Seeing Does Not Mean Understanding

July 7, 2026

designcommunicationaccessibilityuxsemioticsexplorations
Ancient signs and contemporary pictograms crossing space toward a stylized human head

In short

A sign does not communicate because it exists: it communicates when its meaning arrives, stays clear, and lets someone act.

Informing Is Not the Same as Communicating

There is a subtle but decisive difference between informing and communicating.

Information can exist on its own. It is a datum, a signal, a trace, an organized form that contains something.

A number on a screen. An icon in an interface. A word written on a sign. A color associated with a state.

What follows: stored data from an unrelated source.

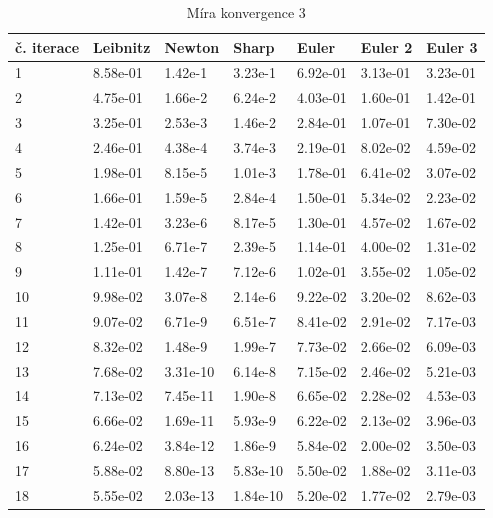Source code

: \documentclass[rocnikovka]{gzwroc} %
\begin{document}
\begin{table}[h!]
\caption{Míra konvergence 3}
\begin{tabular}{|l|l|l|l|l|l|l|}
\hline
\multicolumn{1}{|l|}{\bfseries č. iterace} & \multicolumn{1}{l|}{\bfseries Leibnitz} & \multicolumn{1}{l|}{\bfseries Newton} & \multicolumn{1}{l|}{\bfseries Sharp} & \multicolumn{1}{l|}{\bfseries Euler} & \multicolumn{1}{l|}{\bfseries Euler 2} & \multicolumn{1}{l|}{\bfseries Euler 3}  \\ \hline
1 & 8.58e-01 & 1.42e-1 & 3.23e-1 & 6.92e-01 & 3.13e-01 & 3.23e-01 \\ \hline 
2 & 4.75e-01 & 1.66e-2 & 6.24e-2 & 4.03e-01 & 1.60e-01 & 1.42e-01 \\ \hline 
3 & 3.25e-01 & 2.53e-3 & 1.46e-2 & 2.84e-01 & 1.07e-01 & 7.30e-02 \\ \hline 
4 & 2.46e-01 & 4.38e-4 & 3.74e-3 & 2.19e-01 & 8.02e-02 & 4.59e-02 \\ \hline 
5 & 1.98e-01 & 8.15e-5 & 1.01e-3 & 1.78e-01 & 6.41e-02 & 3.07e-02 \\ \hline 
6 & 1.66e-01 & 1.59e-5 & 2.84e-4 & 1.50e-01 & 5.34e-02 & 2.23e-02 \\ \hline 
7 & 1.42e-01 & 3.23e-6 & 8.17e-5 & 1.30e-01 & 4.57e-02 & 1.67e-02 \\ \hline 
8 & 1.25e-01 & 6.71e-7 & 2.39e-5 & 1.14e-01 & 4.00e-02 & 1.31e-02 \\ \hline 
9 & 1.11e-01 & 1.42e-7 & 7.12e-6 & 1.02e-01 & 3.55e-02 & 1.05e-02 \\ \hline 
10 & 9.98e-02 & 3.07e-8 & 2.14e-6 & 9.22e-02 & 3.20e-02 & 8.62e-03 \\ \hline 
11 & 9.07e-02 & 6.71e-9 & 6.51e-7 & 8.41e-02 & 2.91e-02 & 7.17e-03 \\ \hline 
12 & 8.32e-02 & 1.48e-9 & 1.99e-7 & 7.73e-02 & 2.66e-02 & 6.09e-03 \\ \hline 
13 & 7.68e-02 & 3.31e-10 & 6.14e-8 & 7.15e-02 & 2.46e-02 & 5.21e-03 \\ \hline 
14 & 7.13e-02 & 7.45e-11 & 1.90e-8 & 6.65e-02 & 2.28e-02 & 4.53e-03 \\ \hline 
15 & 6.66e-02 & 1.69e-11 & 5.93e-9 & 6.22e-02 & 2.13e-02 & 3.96e-03 \\ \hline 
16 & 6.24e-02 & 3.84e-12 & 1.86e-9 & 5.84e-02 & 2.00e-02 & 3.50e-03 \\ \hline 
17 & 5.88e-02 & 8.80e-13 & 5.83e-10 & 5.50e-02 & 1.88e-02 & 3.11e-03 \\ \hline 
18 & 5.55e-02 & 2.03e-13 & 1.84e-10 & 5.20e-02 & 1.77e-02 & 2.79e-03 \\ \hline 

\end{tabular}
\end{table}
\end{document}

Long before digital interfaces, humans were already looking for ways to make meaning travel through visible forms. Cave paintings, hieroglyphs, ritual or public symbols already had this role: communicating something in a simple, recognizable way, often without relying on writing as we understand it today.

They were not “icons” in the modern sense, but they faced the same problem: making meaning legible to someone else.

Cave painting of a horse in the Lascaux caves

Horse in the Lascaux caves. Image from Wikimedia Commons, public domain.

Detail of Egyptian hieroglyphs at the British Museum

Egyptian hieroglyphs at the British Museum. Photo by Jon Sullivan from Wikimedia Commons, public domain.

All of this can be correct, visible, orderly.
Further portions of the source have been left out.